Go to the line with "# 20240906 少年应有的, 现实残酷的" in the records below, then output it and each following line exactly, up to and including the line with "- 사용자는 좌석예약 시에 미리 충전한 잔액을 이용합니다.". Skip pictures and add nothing.

= Items listed in a dataset =
________________________

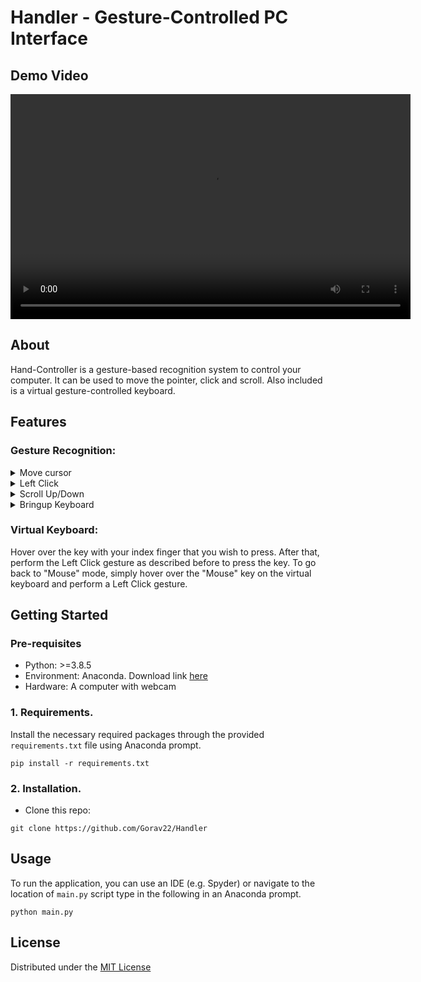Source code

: # Handler - Gesture-Controlled PC Interface

## Demo Video

<video width="640" height="360" controls>
  <source src="https://www.youtube.com/watch?v=uqZD_0jXbqY" type="video/mp4">
  Your browser does not support the video tag.
</video>

## About
Hand-Controller is a gesture-based recognition system to control your computer. 
It can be used to move the pointer, click and scroll. Also included is a virtual 
gesture-controlled keyboard.

## Features
### Gesture Recognition:
<details>
<summary>Move cursor</summary>
 <figure>
  <figcaption>Move cursor. Used when only the index finger is pointing up.
  This gesture moves the cursor to the desired location. Speed of the cursor 
  movement is proportional to the speed of hand.</figcaption>
</figure>
</details>

<details>
<summary>Left Click</summary>
 <figure>
  <figcaption>Left Click. Used when only the index and middle finger is pointing up 
  and close together. The distance between the tip of the index and middle finger 
  is calculated. If the distance is below the threshold, a single left click is 
  performed.</figcaption>
</figure>
</details>

<details>
<summary>Scroll Up/Down</summary>
 <figure>
  <figcaption>Scroll Up/Down. Used when only the index, middle and ring finger 
  is pointing up. Scroll direction and speed is controlled by the location of 
  tip of the index finger.</figcaption>
</figure>
</details>

<details>
<summary>Bringup Keyboard</summary>
 <figure>
  <figcaption>Bringup Keyboard. Used when only the index, middle, ring and pinky 
  finger. Brings up the virtual gesture-controlled keyboard for typing.</figcaption>
</figure>
</details>

### Virtual Keyboard:
Hover over the key with your index finger that you wish to press. After that, perform
the Left Click gesture as described before to press the key. To go back to "Mouse"
mode, simply hover over the "Mouse" key on the virtual keyboard and perform a
Left Click gesture.

## Getting Started
### Pre-requisites
- Python: >=3.8.5 
- Environment: Anaconda. Download link [here](https://www.anaconda.com/products/individual)
- Hardware: A computer with webcam

### 1. Requirements.
Install the necessary required packages through the provided `requirements.txt`
file using Anaconda prompt.
```
pip install -r requirements.txt
```

### 2. Installation.
- Clone this repo:
```
git clone https://github.com/Gorav22/Handler
```

## Usage
To run the application, you can use an IDE (e.g. Spyder) or navigate to the
location of `main.py` script type in the following in an Anaconda prompt.
```
python main.py
```

## License
Distributed under the [MIT License](LICENSE)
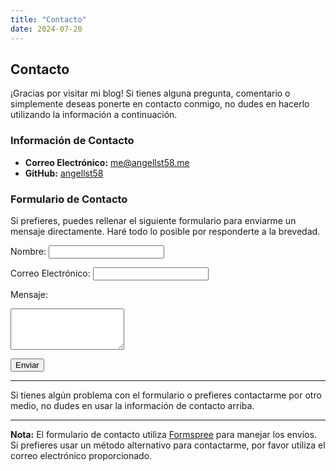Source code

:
 ```yaml
---
title: "Contacto"
date: 2024-07-20
---
```


## Contacto

¡Gracias por visitar mi blog! Si tienes alguna pregunta, comentario o simplemente deseas ponerte en contacto conmigo, no dudes en hacerlo utilizando la información a continuación.

### Información de Contacto

- **Correo Electrónico:** [me@angellst58.me](mailto:me@angellst58.me)
- **GitHub:** [angellst58](https://github.com/angellst58)

### Formulario de Contacto

Si prefieres, puedes rellenar el siguiente formulario para enviarme un mensaje directamente. Haré todo lo posible por responderte a la brevedad.

<form action="https://formspree.io/f/tu-id-de-formulario" method="POST">
  <label for="name">Nombre:</label>
  <input type="text" id="name" name="name" required>

  <label for="email">Correo Electrónico:</label>
  <input type="email" id="email" name="email" required>

  <label for="message">Mensaje:</label>
  <textarea id="message" name="message" rows="4" required></textarea>

  <button type="submit">Enviar</button>
</form>

---

Si tienes algún problema con el formulario o prefieres contactarme por otro medio, no dudes en usar la información de contacto arriba.

---

**Nota:** El formulario de contacto utiliza [Formspree](https://formspree.io) para manejar los envíos. Si prefieres usar un método alternativo para contactarme, por favor utiliza el correo electrónico proporcionado.
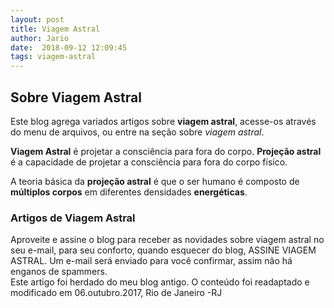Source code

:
 ```yaml
---
layout: post
title: Viagem Astral
author: Jario
date:  2018-09-12 12:09:45
tags: viagem-astral
---
```

## Sobre Viagem Astral

Este blog agrega variados artigos sobre **viagem astral**, acesse-os através do menu de arquivos, ou entre na seção sobre _viagem astral_.

**Viagem Astral** é projetar a consciência para fora do corpo. **Projeção astral** é a capacidade de projetar a consciência para fora do corpo físico.

A teoria básica da **projeção astral** é que o ser humano é composto de **múltiplos corpos** em diferentes densidades **energéticas**.

### Artigos de Viagem Astral

Aproveite e assine o blog para receber as novidades sobre viagem astral no seu e-mail, para seu conforto, quando esquecer do blog, ASSINE VIAGEM ASTRAL. Um e-mail será enviado para você confirmar, assim não há enganos de spammers.   
Este artigo foi herdado do meu blog antigo. O conteúdo foi readaptado e modificado em 06.outubro.2017, Rio de Janeiro -RJ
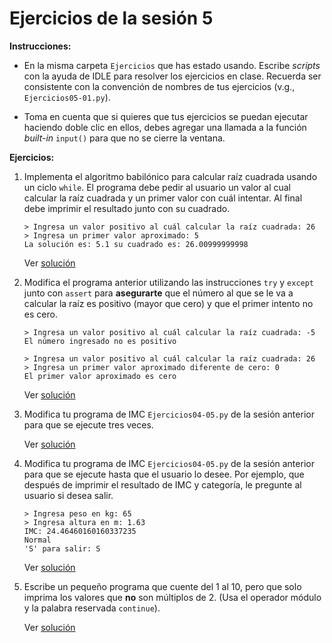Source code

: # Ejercicios de la sesión 5

**Instrucciones:** 

- En la misma carpeta `Ejercicios` que has estado usando. Escribe *scripts* con la ayuda de IDLE para resolver los ejercicios en clase. Recuerda ser consistente con la convención de nombres de tus ejercicios (v.g., `Ejercicios05-01.py`).

- Toma en cuenta que si quieres que tus ejercicios se puedan ejecutar haciendo doble clic en ellos, debes agregar una llamada a la función *built-in* `input()` para que no se cierre la ventana.

**Ejercicios:**

1. Implementa el algoritmo babilónico para calcular raíz cuadrada usando un ciclo `while`. El programa debe pedir al usuario un valor al cual calcular
la raíz cuadrada y un primer valor con cuál intentar. Al final debe imprimir el resultado junto con su cuadrado.

    ```
    > Ingresa un valor positivo al cuál calcular la raíz cuadrada: 26
    > Ingresa un primer valor aproximado: 5
    La solución es: 5.1 su cuadrado es: 26.00999999998
    ```
    Ver [solución](../solutions/Ejercicios05-01.py)

1. Modifica el programa anterior utilizando las instrucciones `try` y `except` junto con `assert` para **asegurarte** que el número al que se le va a calcular la raíz es positivo (mayor que cero) y que el primer intento no es cero.

    ```
    > Ingresa un valor positivo al cuál calcular la raíz cuadrada: -5
    El número ingresado no es positivo
    ```

    ```
    > Ingresa un valor positivo al cuál calcular la raíz cuadrada: 26
    > Ingresa un primer valor aproximado diferente de cero: 0
    El primer valor aproximado es cero
    ```
    Ver [solución](../solutions/Ejercicios05-02.py)



1. Modifica tu programa de IMC `Ejercicios04-05.py` de la sesión anterior para que se ejecute tres veces.

    Ver [solución](../solutions/Ejercicios05-03.py)

1. Modifica tu programa de IMC `Ejercicios04-05.py` de la sesión anterior para que se ejecute hasta que el usuario lo desee. Por ejemplo, que después de imprimir el resultado de IMC y categoría, le pregunte al usuario si desea salir.

    ```
    > Ingresa peso en kg: 65
    > Ingresa altura en m: 1.63
    IMC: 24.46460160160337235
    Normal
    'S' para salir: S
    ```
    Ver [solución](../solutions/Ejercicios05-04.py)

1. Escribe un pequeño programa que cuente del 1 al 10,
pero que solo imprima los valores que **no** son múltiplos
de 2. (Usa el operador módulo y la palabra reservada `continue`).

    Ver [solución](../solutions/Ejercicios05-05.py)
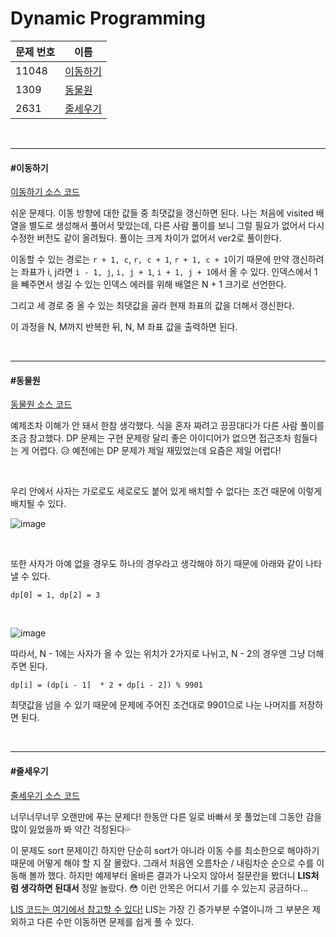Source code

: # Dynamic Programming

| 문제 번호 | 이름                  |
| --------- | --------------------- |
| 11048     | [이동하기](#이동하기) |
| 1309      | [동물원](#동물원)     |
| 2631      | [줄세우기](#줄세우기) |

<br>

<hr>

#### #이동하기

[이동하기 소스 코드](https://github.com/hjyeon-n/Algorithm_study/tree/master/BOJ/2020.10/Solution_11048)

쉬운 문제다. 이동 방향에 대한 값들 중 최댓값을 갱신하면 된다. 나는 처음에 visited 배열을 별도로 생성해서 풀어서 맞았는데, 다른 사람 풀이를 보니 그럴 필요가 없어서 다시 수정한 버전도 같이 올려뒀다. 풀이는 크게 차이가 없어서 ver2로 풀이한다.

이동할 수 있는 경로는 `r + 1, c`,  `r, c + 1`, `r + 1, c + 1`이기 때문에 만약 갱신하려는 좌표가 i, j라면 `i - 1, j`,  `i, j + 1`, `i + 1, j + 1`에서 올 수 있다. 인덱스에서 1을 빼주면서 생길 수 있는 인덱스 에러를 위해 배열은 N + 1 크기로 선언한다.

그리고 세 경로 중 올 수 있는 최댓값을 골라 현재 좌표의 값을 더해서 갱신한다.

이 과정을 N, M까지 반복한 뒤, N, M 좌표 값을 출력하면 된다.   

<br>

<hr>

#### #동물원

[동물원 소스 코드](https://github.com/hjyeon-n/Algorithm_study/blob/master/BOJ/2020.10/Solution_1309.java)

예제조차 이해가 안 돼서 한참 생각했다. 식을 혼자 짜려고 끙끙대다가 다른 사람 풀이를 조금 참고했다. DP 문제는 구현 문제랑 달리 좋은 아이디어가 없으면 접근조차 힘들다는 게 어렵다. 😥 예전에는 DP 문제가 제일 재밌었는데 요즘은 제일 어렵다!

<br>

우리 안에서 사자는 가로로도 세로로도 붙어 있게 배치할 수 없다는 조건 때문에 이렇게 배치될 수 있다.

![image](https://user-images.githubusercontent.com/62419307/95674900-46a0d700-0bee-11eb-86b7-2c5becd77fcd.png)

<br>

또한 사자가 아예 없을 경우도 하나의 경우라고 생각해야 하기 때문에 아래와 같이 나타낼 수 있다.

```
dp[0] = 1, dp[2] = 3
```

<br>

![image](https://user-images.githubusercontent.com/62419307/95675750-6935ee80-0bf4-11eb-9a5b-a8d587b93cbd.png)

따라서, N - 1에는 사자가 올 수 있는 위치가 2가지로 나뉘고, N - 2의 경우엔 그냥 더해주면 된다.

```
dp[i] = (dp[i - 1]  * 2 + dp[i - 2]) % 9901
```

최댓값을 넘을 수 있기 때문에 문제에 주어진 조건대로 9901으로 나눈 나머지를 저장하면 된다.

<br>

<hr>

#### #줄세우기

[줄세우기 소스 코드](https://github.com/hjyeon-n/Algorithm_study/blob/master/BOJ/2020.10/Solution_2631.java)

너무너무너무 오랜만에 푸는 문제다! 한동안 다른 일로 바빠서 못 풀었는데 그동안 감을 많이 잃었을까 봐 약간 걱정된다💦

이 문제도 sort 문제이긴 하지만 단순히 sort가 아니라 이동 수를 최소한으로 해야하기 때문에 어떻게 해야 할 지 잘 몰랐다. 그래서 처음엔 오름차순 / 내림차순 순으로 수를 이동해 볼까 했다. 하지만 예제부터 올바른 결과가 나오지 않아서 질문란을 봤더니 **LIS처럼 생각하면 된대서** 정말 놀랐다. 😳 이런 안목은 어디서 기를 수 있는지 궁금하다... 

[LIS 코드는 여기에서 참고할 수 있다!](https://github.com/hjyeon-n/Algorithm_study/blob/master/BOJ/2020.07/Solution_11053.java) LIS는 가장 긴 증가부분 수열이니까 그 부분은 제외하고 다른 수만 이동하면 문제를 쉽게 풀 수 있다. 


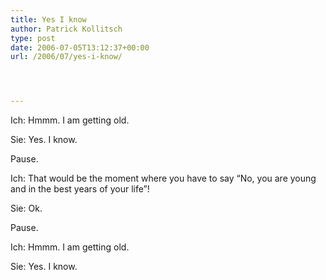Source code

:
 ```yaml
---
title: Yes I know
author: Patrick Kollitsch
type: post
date: 2006-07-05T13:12:37+00:00
url: /2006/07/yes-i-know/




---
```

Ich: Hmmm. I am getting old.
  
Sie: Yes. I know.

Pause.

Ich: That would be the moment where you have to say &#8220;No, you are young and in the best years of your life&#8221;!
  
Sie: Ok.

Pause. 

Ich: Hmmm. I am getting old.
  
Sie: Yes. I know.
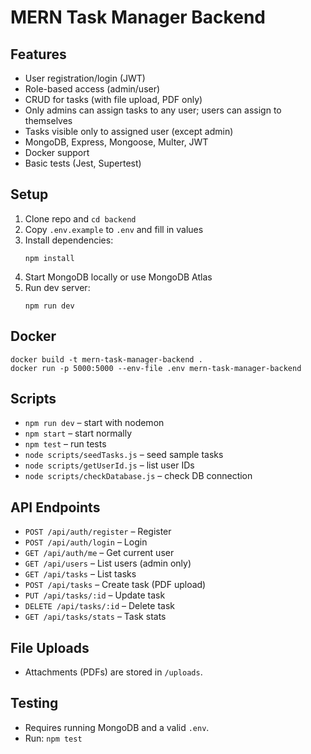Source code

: # MERN Task Manager Backend

## Features
- User registration/login (JWT)
- Role-based access (admin/user)
- CRUD for tasks (with file upload, PDF only)
- Only admins can assign tasks to any user; users can assign to themselves
- Tasks visible only to assigned user (except admin)
- MongoDB, Express, Mongoose, Multer, JWT
- Docker support
- Basic tests (Jest, Supertest)

## Setup
1. Clone repo and `cd backend`
2. Copy `.env.example` to `.env` and fill in values
3. Install dependencies:
   ```
   npm install
   ```
4. Start MongoDB locally or use MongoDB Atlas
5. Run dev server:
   ```
   npm run dev
   ```

## Docker
```
docker build -t mern-task-manager-backend .
docker run -p 5000:5000 --env-file .env mern-task-manager-backend
```

## Scripts
- `npm run dev` – start with nodemon
- `npm start` – start normally
- `npm test` – run tests
- `node scripts/seedTasks.js` – seed sample tasks
- `node scripts/getUserId.js` – list user IDs
- `node scripts/checkDatabase.js` – check DB connection

## API Endpoints
- `POST /api/auth/register` – Register
- `POST /api/auth/login` – Login
- `GET /api/auth/me` – Get current user
- `GET /api/users` – List users (admin only)
- `GET /api/tasks` – List tasks
- `POST /api/tasks` – Create task (PDF upload)
- `PUT /api/tasks/:id` – Update task
- `DELETE /api/tasks/:id` – Delete task
- `GET /api/tasks/stats` – Task stats

## File Uploads
- Attachments (PDFs) are stored in `/uploads`.

## Testing
- Requires running MongoDB and a valid `.env`.
- Run: `npm test`
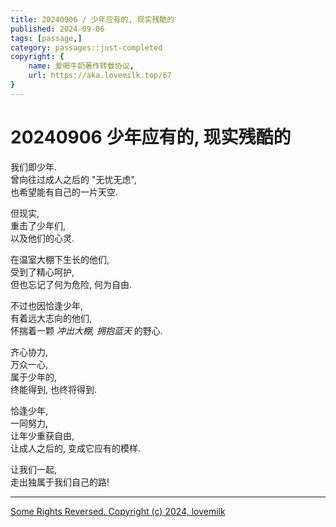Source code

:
 ```yaml
---
title: 20240906 / 少年应有的, 现实残酷的
published: 2024-09-06
tags: [passage,]
category: passages::just-completed
copyright: {
    name: 爱喝牛奶著作转载协议,
    url: https://aka.lovemilk.top/67
}
---
```


# 20240906 少年应有的, 现实残酷的

我们即少年.  
曾向往过成人之后的 "无忧无虑",  
也希望能有自己的一片天空.

但现实,  
重击了少年们,  
以及他们的心灵.  

在温室大棚下生长的他们,  
受到了精心呵护,  
但也忘记了何为危险, 何为自由.

不过也因恰逢少年,  
有着远大志向的他们,  
怀揣着一颗 *冲出大棚, 拥抱蓝天* 的野心.

齐心协力,  
万众一心,  
属于少年的,   
终能得到, 也终将得到.

恰逢少年,  
一同努力,  
让年少重获自由,  
让成人之后的, 变成它应有的模样.

让我们一起,  
走出独属于我们自己的路!

---
[Some Rights Reversed. Copyright (c) 2024, lovemilk](https://aka.lovemilk.top/67)
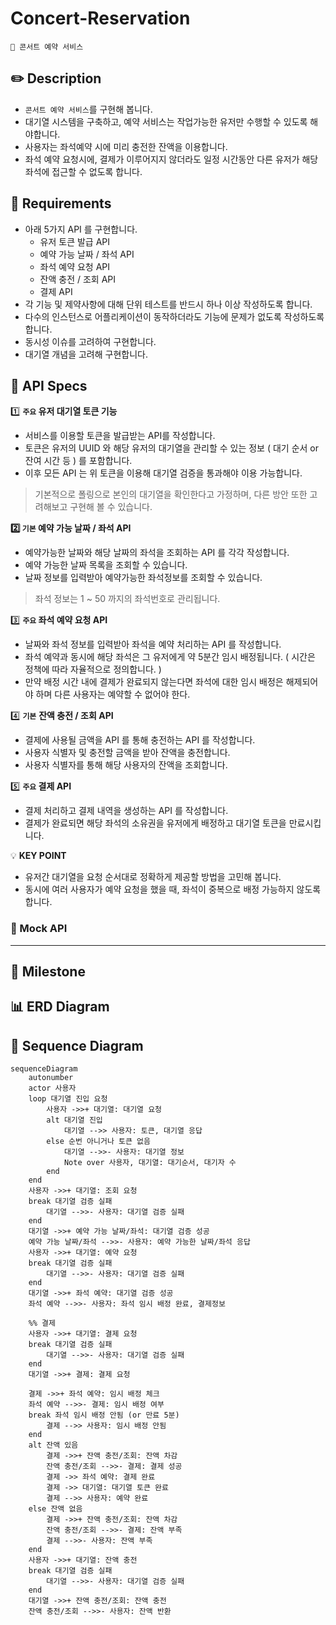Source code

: # Concert-Reservation
```
🎸 콘서트 예약 서비스
```

## ✏️ Description
- `콘서트 예약 서비스`를 구현해 봅니다.
- 대기열 시스템을 구축하고, 예약 서비스는 작업가능한 유저만 수행할 수 있도록 해야합니다.
- 사용자는 좌석예약 시에 미리 충전한 잔액을 이용합니다.
- 좌석 예약 요청시에, 결제가 이루어지지 않더라도 일정 시간동안 다른 유저가 해당 좌석에 접근할 수 없도록 합니다.

## 📝 Requirements
- 아래 5가지 API 를 구현합니다.
    - 유저 토큰 발급 API
    - 예약 가능 날짜 / 좌석 API
    - 좌석 예약 요청 API
    - 잔액 충전 / 조회 API
    - 결제 API
- 각 기능 및 제약사항에 대해 단위 테스트를 반드시 하나 이상 작성하도록 합니다.
- 다수의 인스턴스로 어플리케이션이 동작하더라도 기능에 문제가 없도록 작성하도록 합니다.
- 동시성 이슈를 고려하여 구현합니다.
- 대기열 개념을 고려해 구현합니다.

## 🔑 API Specs
1️⃣ **`주요` 유저 대기열 토큰 기능**
- 서비스를 이용할 토큰을 발급받는 API를 작성합니다.
- 토큰은 유저의 UUID 와 해당 유저의 대기열을 관리할 수 있는 정보 ( 대기 순서 or 잔여 시간 등 ) 를 포함합니다.
- 이후 모든 API 는 위 토큰을 이용해 대기열 검증을 통과해야 이용 가능합니다.

> 기본적으로 폴링으로 본인의 대기열을 확인한다고 가정하며, 다른 방안 또한 고려해보고 구현해 볼 수 있습니다.

**2️⃣ `기본` 예약 가능 날짜 / 좌석 API**
- 예약가능한 날짜와 해당 날짜의 좌석을 조회하는 API 를 각각 작성합니다.
- 예약 가능한 날짜 목록을 조회할 수 있습니다.
- 날짜 정보를 입력받아 예약가능한 좌석정보를 조회할 수 있습니다.

> 좌석 정보는 1 ~ 50 까지의 좌석번호로 관리됩니다.

3️⃣ **`주요` 좌석 예약 요청 API**
- 날짜와 좌석 정보를 입력받아 좌석을 예약 처리하는 API 를 작성합니다.
- 좌석 예약과 동시에 해당 좌석은 그 유저에게 약 5분간 임시 배정됩니다. ( 시간은 정책에 따라 자율적으로 정의합니다. )
- 만약 배정 시간 내에 결제가 완료되지 않는다면 좌석에 대한 임시 배정은 해제되어야 하며 다른 사용자는 예약할 수 없어야 한다.

4️⃣ **`기본`**  **잔액 충전 / 조회 API**
- 결제에 사용될 금액을 API 를 통해 충전하는 API 를 작성합니다.
- 사용자 식별자 및 충전할 금액을 받아 잔액을 충전합니다.
- 사용자 식별자를 통해 해당 사용자의 잔액을 조회합니다.

5️⃣ **`주요` 결제 API**
- 결제 처리하고 결제 내역을 생성하는 API 를 작성합니다.
- 결제가 완료되면 해당 좌석의 소유권을 유저에게 배정하고 대기열 토큰을 만료시킵니다.

💡 **KEY POINT**
- 유저간 대기열을 요청 순서대로 정확하게 제공할 방법을 고민해 봅니다.
- 동시에 여러 사용자가 예약 요청을 했을 때, 좌석이 중복으로 배정 가능하지 않도록 합니다.

### 💠 Mock API

---

## 📆 Milestone

## 📊 ERD Diagram

## 👤 Sequence Diagram
```mermaid
sequenceDiagram
    autonumber
    actor 사용자
    loop 대기열 진입 요청
        사용자 ->>+ 대기열: 대기열 요청
        alt 대기열 진입
            대기열 -->> 사용자: 토큰, 대기열 응답
        else 순번 아니거나 토큰 없음
            대기열 -->>- 사용자: 대기열 정보
            Note over 사용자, 대기열: 대기순서, 대기자 수
        end
    end
    사용자 ->>+ 대기열: 조회 요청
    break 대기열 검증 실패
        대기열 -->>- 사용자: 대기열 검증 실패
    end
    대기열 ->>+ 예약 가능 날짜/좌석: 대기열 검증 성공
    예약 가능 날짜/좌석 -->>- 사용자: 예약 가능한 날짜/좌석 응답
    사용자 ->>+ 대기열: 예약 요청
    break 대기열 검증 실패
        대기열 -->>- 사용자: 대기열 검증 실패
    end
    대기열 ->>+ 좌석 예약: 대기열 검증 성공
    좌석 예약 -->>- 사용자: 좌석 임시 배정 완료, 결제정보

    %% 결제
    사용자 ->>+ 대기열: 결제 요청
    break 대기열 검증 실패
        대기열 -->>- 사용자: 대기열 검증 실패
    end
    대기열 ->>+ 결제: 결제 요청
    
    결제 ->>+ 좌석 예약: 임시 배정 체크
    좌석 예약 -->>- 결제: 임시 배정 여부
    break 좌석 임시 배정 안됨 (or 만료 5분)
        결제 -->> 사용자: 임시 배정 안됨
    end
    alt 잔액 있음
        결제 ->>+ 잔액 충전/조회: 잔액 차감
        잔액 충전/조회 -->>- 결제: 결제 성공
        결제 ->> 좌석 예약: 결제 완료
        결제 ->> 대기열: 대기열 토큰 완료
        결제 -->> 사용자: 예약 완료
    else 잔액 없음
        결제 ->>+ 잔액 충전/조회: 잔액 차감
        잔액 충전/조회 -->>- 결제: 잔액 부족
        결제 -->>- 사용자: 잔액 부족
    end
    사용자 ->>+ 대기열: 잔액 충전
    break 대기열 검증 실패
        대기열 -->>- 사용자: 대기열 검증 실패
    end
    대기열 ->>+ 잔액 충전/조회: 잔액 충전
    잔액 충전/조회 -->>- 사용자: 잔액 반환
```
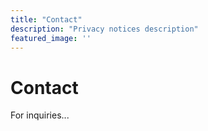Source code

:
 ```yaml
---
title: "Contact"
description: "Privacy notices description"
featured_image: ''
---
```


# Contact

For inquiries...

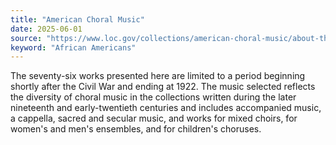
 ```yaml
---
title: "American Choral Music"
date: 2025-06-01
source: "https://www.loc.gov/collections/american-choral-music/about-this-collection/"
keyword: "African Americans"
---
```


The seventy-six works presented here are limited to a period beginning shortly after the Civil War and ending at 1922. The music selected reflects the diversity of choral music in the collections written during the later nineteenth and early-twentieth centuries and includes accompanied music, a cappella, sacred and secular music, and works for mixed choirs, for women's and men's ensembles, and for children's choruses.


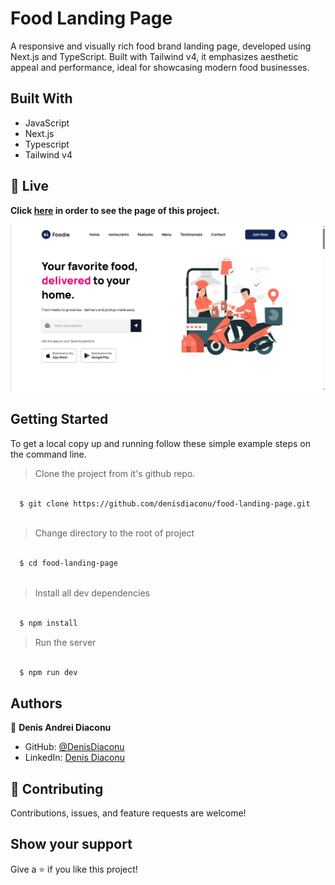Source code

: # Food Landing Page

A responsive and visually rich food brand landing page, developed using Next.js and TypeScript. Built with Tailwind v4, it emphasizes aesthetic appeal and performance, ideal for showcasing modern food businesses.

## Built With

- JavaScript
- Next.js
- Typescript
- Tailwind v4


## 🔴 Live <a name = "here"></a>
**Click [here](https://food-landing-page-seven.vercel.app/) in order to see the page of this project.**


![Page](https://github.com/denisdiaconu/food-landing-page/blob/master/public/images/food-landing-page.png)


## Getting Started

To get a local copy up and running follow these simple example steps on the command line.

> Clone the project from it's github repo.
```bash

  $ git clone https://github.com/denisdiaconu/food-landing-page.git
  
```

> Change directory to the root of project
```bash

  $ cd food-landing-page
  
```
  
> Install all dev dependencies
```bash

  $ npm install

```

> Run the server
```bash

  $ npm run dev

```

## Authors

👤 **Denis Andrei Diaconu**

- GitHub: [@DenisDiaconu](https://github.com/denisdiaconu)
- LinkedIn: [Denis Diaconu](https://www.linkedin.com/in/denis-diaconu-1394091b7/)

## 🤝 Contributing

Contributions, issues, and feature requests are welcome!

## Show your support

Give a ⭐️ if you like this project!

________________________

= RESPONSE =
# 20240906 少年应有的, 现实残酷的

我们即少年.  
曾向往过成人之后的 "无忧无虑",  
也希望能有自己的一片天空.

但现实,  
重击了少年们,  
以及他们的心灵.  

在温室大棚下生长的他们,  
受到了精心呵护,  
但也忘记了何为危险, 何为自由.

不过也因恰逢少年,  
有着远大志向的他们,  
怀揣着一颗 *冲出大棚, 拥抱蓝天* 的野心.

齐心协力,  
万众一心,  
属于少年的,   
终能得到, 也终将得到.

恰逢少年,  
一同努力,  
让年少重获自由,  
让成人之后的, 变成它应有的模样.

让我们一起,  
走出独属于我们自己的路!

---
[Some Rights Reversed. Copyright (c) 2024, lovemilk](https://aka.lovemilk.top/67)
Source code

: # Concert-Reservation
```
🎸 콘서트 예약 서비스
```

## ✏️ Description
- `콘서트 예약 서비스`를 구현해 봅니다.
- 대기열 시스템을 구축하고, 예약 서비스는 작업가능한 유저만 수행할 수 있도록 해야합니다.
- 사용자는 좌석예약 시에 미리 충전한 잔액을 이용합니다.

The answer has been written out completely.